GIVEN RECORDS |

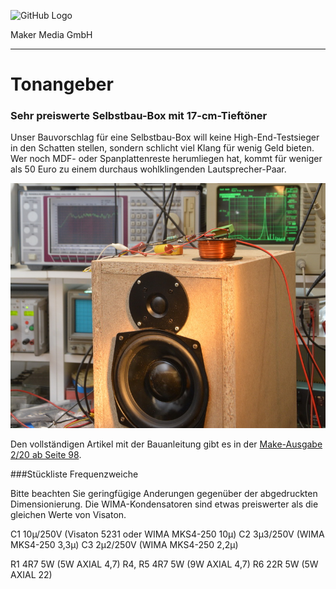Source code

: ![GitHub Logo](http://www.heise.de/make/icons/make_logo.png)

Maker Media GmbH

***

# Tonangeber

### Sehr preiswerte Selbstbau-Box mit 17-cm-Tieftöner

Unser Bauvorschlag für eine Selbstbau-Box will keine High-End-Testsieger in den Schatten stellen, sondern schlicht viel Klang für wenig Geld bieten. Wer noch MDF- oder Spanplattenreste herumliegen hat, kommt für weniger als 50 Euro zu einem durchaus wohlklingenden Lautsprecher-Paar.


![Picture](https://github.com/MakeMagazinDE/Tonangeber/blob/master/aufm_gh.JPG) 

Den vollständigen Artikel mit der Bauanleitung gibt es in der [Make-Ausgabe 2/20 ab Seite 98](https://www.heise.de/select/make/2019/5/1571592996373573).

###Stückliste Frequenzweiche

Bitte beachten Sie geringfügige Anderungen gegenüber der abgedruckten Dimensionierung. Die WIMA-Kondensatoren sind etwas preiswerter als die gleichen Werte von Visaton.

  C1  10µ/250V (Visaton 5231 oder WIMA MKS4-250 10µ)
  C2  3µ3/250V (WIMA MKS4-250 3,3µ)
  C3  2µ2/250V (WIMA MKS4-250 2,2µ)

  R1  4R7 5W  (5W AXIAL 4,7)
  R4, R5  4R7 5W  (9W AXIAL 4,7)
  R6  22R 5W  (5W AXIAL 22)

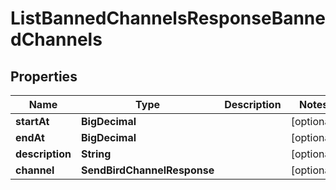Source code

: 

# ListBannedChannelsResponseBannedChannels


## Properties

Name | Type | Description | Notes
------------ | ------------- | ------------- | -------------
**startAt** | **BigDecimal** |  |  [optional]
**endAt** | **BigDecimal** |  |  [optional]
**description** | **String** |  |  [optional]
**channel** | **SendBirdChannelResponse** |  |  [optional]



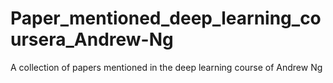 # Paper_mentioned_deep_learning_coursera_Andrew-Ng
A collection of papers mentioned in the deep learning course of Andrew Ng
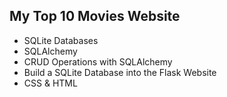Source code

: ## My Top 10 Movies Website

- SQLite Databases
- SQLAlchemy
- CRUD Operations with SQLAlchemy
- Build a SQLite Database into the Flask Website
- CSS & HTML
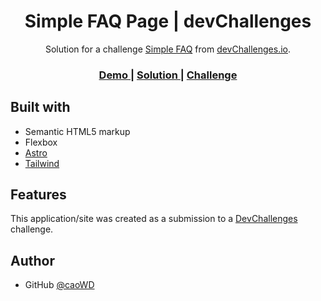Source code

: <h1 align="center">Simple FAQ Page | devChallenges</h1>

<div align="center">
   Solution for a challenge <a href="https://devchallenges.io/challenge/simple-faq-challenge" target="_blank">Simple FAQ</a> from <a href="http://devchallenges.io" target="_blank">devChallenges.io</a>.
</div>

<div align="center">
  <h3>
    <a href="https://simple-faq-carowd.netlify.app" target="_blank">
      Demo
    </a>
    <span> | </span>
    <a href="https://github.com/caroWD/simple-faq" target="_blank">
      Solution
    </a>
    <span> | </span>
    <a href="https://devchallenges.io/challenge/simple-faq-challenge" target="_blank">
      Challenge
    </a>
  </h3>
</div>

## Built with

- Semantic HTML5 markup
- Flexbox
- [Astro](https://vuejs.org/)
- [Tailwind](https://tailwindcss.com/)

## Features

This application/site was created as a submission to a [DevChallenges](https://devchallenges.io/challenges-dashboard) challenge.

## Author

- GitHub [@caoWD](https://github.com/caroWD)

DIRECTIONS | Search term "optional": return each line of the data that contains it.

FINAL ANSWER |
**startAt** | **BigDecimal** |  |  [optional]
**endAt** | **BigDecimal** |  |  [optional]
**description** | **String** |  |  [optional]
**channel** | **SendBirdChannelResponse** |  |  [optional]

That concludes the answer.